EXERCISE:
Give back all of the data unchanged. Keep every word as it is.

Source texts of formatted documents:
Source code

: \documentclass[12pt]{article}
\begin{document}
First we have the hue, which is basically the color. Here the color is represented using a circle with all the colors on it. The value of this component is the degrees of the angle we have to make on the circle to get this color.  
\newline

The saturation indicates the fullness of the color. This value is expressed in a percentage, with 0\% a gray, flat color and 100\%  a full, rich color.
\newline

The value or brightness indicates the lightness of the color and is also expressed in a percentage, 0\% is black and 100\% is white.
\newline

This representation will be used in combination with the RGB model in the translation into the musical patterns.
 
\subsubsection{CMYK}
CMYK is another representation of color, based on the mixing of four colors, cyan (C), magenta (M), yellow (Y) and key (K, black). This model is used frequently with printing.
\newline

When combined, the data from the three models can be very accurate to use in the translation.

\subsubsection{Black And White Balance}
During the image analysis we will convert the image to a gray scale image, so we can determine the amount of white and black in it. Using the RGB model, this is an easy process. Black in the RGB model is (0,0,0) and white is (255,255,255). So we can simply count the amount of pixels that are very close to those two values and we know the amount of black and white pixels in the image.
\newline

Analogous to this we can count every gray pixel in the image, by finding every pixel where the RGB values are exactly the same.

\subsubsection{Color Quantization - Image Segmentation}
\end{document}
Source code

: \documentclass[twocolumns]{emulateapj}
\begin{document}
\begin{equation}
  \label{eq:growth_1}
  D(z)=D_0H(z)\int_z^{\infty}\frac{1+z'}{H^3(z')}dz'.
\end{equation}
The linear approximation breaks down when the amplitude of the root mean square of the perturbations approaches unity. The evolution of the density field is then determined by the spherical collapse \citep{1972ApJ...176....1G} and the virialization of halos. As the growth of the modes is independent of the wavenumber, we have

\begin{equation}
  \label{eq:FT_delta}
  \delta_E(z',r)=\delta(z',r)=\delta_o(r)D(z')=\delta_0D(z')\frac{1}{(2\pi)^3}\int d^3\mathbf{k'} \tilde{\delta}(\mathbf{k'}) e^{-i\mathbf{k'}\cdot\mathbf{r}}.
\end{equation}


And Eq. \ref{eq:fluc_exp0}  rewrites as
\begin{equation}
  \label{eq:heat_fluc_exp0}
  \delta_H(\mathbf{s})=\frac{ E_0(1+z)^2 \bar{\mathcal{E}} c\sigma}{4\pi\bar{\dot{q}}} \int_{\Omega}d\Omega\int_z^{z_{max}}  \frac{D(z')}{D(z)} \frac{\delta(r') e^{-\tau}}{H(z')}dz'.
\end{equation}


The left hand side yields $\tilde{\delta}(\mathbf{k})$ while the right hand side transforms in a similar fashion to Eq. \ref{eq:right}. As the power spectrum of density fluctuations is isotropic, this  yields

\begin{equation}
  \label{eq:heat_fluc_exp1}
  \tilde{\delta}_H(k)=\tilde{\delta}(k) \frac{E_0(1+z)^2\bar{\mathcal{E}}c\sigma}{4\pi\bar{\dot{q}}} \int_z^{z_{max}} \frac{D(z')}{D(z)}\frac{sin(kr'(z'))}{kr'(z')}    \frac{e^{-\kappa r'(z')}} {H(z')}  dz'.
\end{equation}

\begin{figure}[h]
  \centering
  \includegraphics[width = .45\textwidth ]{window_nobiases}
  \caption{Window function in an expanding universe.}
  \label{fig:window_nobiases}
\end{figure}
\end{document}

RESPONSE AREA:
Source code

: \documentclass[12pt]{article}
\begin{document}
First we have the hue, which is basically the color. Here the color is represented using a circle with all the colors on it. The value of this component is the degrees of the angle we have to make on the circle to get this color.  
\newline

The saturation indicates the fullness of the color. This value is expressed in a percentage, with 0\% a gray, flat color and 100\%  a full, rich color.
\newline

The value or brightness indicates the lightness of the color and is also expressed in a percentage, 0\% is black and 100\% is white.
\newline

This representation will be used in combination with the RGB model in the translation into the musical patterns.
 
\subsubsection{CMYK}
CMYK is another representation of color, based on the mixing of four colors, cyan (C), magenta (M), yellow (Y) and key (K, black). This model is used frequently with printing.
\newline

When combined, the data from the three models can be very accurate to use in the translation.

\subsubsection{Black And White Balance}
During the image analysis we will convert the image to a gray scale image, so we can determine the amount of white and black in it. Using the RGB model, this is an easy process. Black in the RGB model is (0,0,0) and white is (255,255,255). So we can simply count the amount of pixels that are very close to those two values and we know the amount of black and white pixels in the image.
\newline

Analogous to this we can count every gray pixel in the image, by finding every pixel where the RGB values are exactly the same.

\subsubsection{Color Quantization - Image Segmentation}
\end{document}
Source code

: \documentclass[twocolumns]{emulateapj}
\begin{document}
\begin{equation}
  \label{eq:growth_1}
  D(z)=D_0H(z)\int_z^{\infty}\frac{1+z'}{H^3(z')}dz'.
\end{equation}
The linear approximation breaks down when the amplitude of the root mean square of the perturbations approaches unity. The evolution of the density field is then determined by the spherical collapse \citep{1972ApJ...176....1G} and the virialization of halos. As the growth of the modes is independent of the wavenumber, we have

\begin{equation}
  \label{eq:FT_delta}
  \delta_E(z',r)=\delta(z',r)=\delta_o(r)D(z')=\delta_0D(z')\frac{1}{(2\pi)^3}\int d^3\mathbf{k'} \tilde{\delta}(\mathbf{k'}) e^{-i\mathbf{k'}\cdot\mathbf{r}}.
\end{equation}


And Eq. \ref{eq:fluc_exp0}  rewrites as
\begin{equation}
  \label{eq:heat_fluc_exp0}
  \delta_H(\mathbf{s})=\frac{ E_0(1+z)^2 \bar{\mathcal{E}} c\sigma}{4\pi\bar{\dot{q}}} \int_{\Omega}d\Omega\int_z^{z_{max}}  \frac{D(z')}{D(z)} \frac{\delta(r') e^{-\tau}}{H(z')}dz'.
\end{equation}


The left hand side yields $\tilde{\delta}(\mathbf{k})$ while the right hand side transforms in a similar fashion to Eq. \ref{eq:right}. As the power spectrum of density fluctuations is isotropic, this  yields

\begin{equation}
  \label{eq:heat_fluc_exp1}
  \tilde{\delta}_H(k)=\tilde{\delta}(k) \frac{E_0(1+z)^2\bar{\mathcal{E}}c\sigma}{4\pi\bar{\dot{q}}} \int_z^{z_{max}} \frac{D(z')}{D(z)}\frac{sin(kr'(z'))}{kr'(z')}    \frac{e^{-\kappa r'(z')}} {H(z')}  dz'.
\end{equation}

\begin{figure}[h]
  \centering
  \includegraphics[width = .45\textwidth ]{window_nobiases}
  \caption{Window function in an expanding universe.}
  \label{fig:window_nobiases}
\end{figure}
\end{document}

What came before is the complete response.